**DATA RECORDS:**
━━━━━━
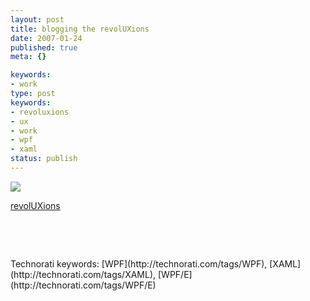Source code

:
 ```yaml
---
layout: post
title: blogging the revolUXions
date: 2007-01-24
published: true
meta: {}

keywords:
- work
type: post
keywords:
- revoluxions
- ux
- work
- wpf
- xaml
status: publish
---
```



[![](http://blog.andyeick.com/content/binary/WindowsLiveWriter/bloggingtherevolUXions_13CF9/rux_small%5B5%5D.jpg)](http://ux.nukeation.com)



[revolUXions](http://ux.nukeation.com/)



 



 

<div class="wlWriterSmartContent">Technorati keywords: [WPF](http://technorati.com/tags/WPF), [XAML](http://technorati.com/tags/XAML), [WPF/E](http://technorati.com/tags/WPF/E)</div>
━━━━━━
**TASK DETAILS:** The entries are to be reproduced exactly, excluding any pictures they contain.

**ANSWER BOX:**
Source code

:
 ```yaml
---
layout: post
title: blogging the revolUXions
date: 2007-01-24
published: true
meta: {}

keywords:
- work
type: post
keywords:
- revoluxions
- ux
- work
- wpf
- xaml
status: publish
---
```



[![](http://blog.andyeick.com/content/binary/WindowsLiveWriter/bloggingtherevolUXions_13CF9/rux_small%5B5%5D.jpg)](http://ux.nukeation.com)



[revolUXions](http://ux.nukeation.com/)



 



 

<div class="wlWriterSmartContent">Technorati keywords: [WPF](http://technorati.com/tags/WPF), [XAML](http://technorati.com/tags/XAML), [WPF/E](http://technorati.com/tags/WPF/E)</div>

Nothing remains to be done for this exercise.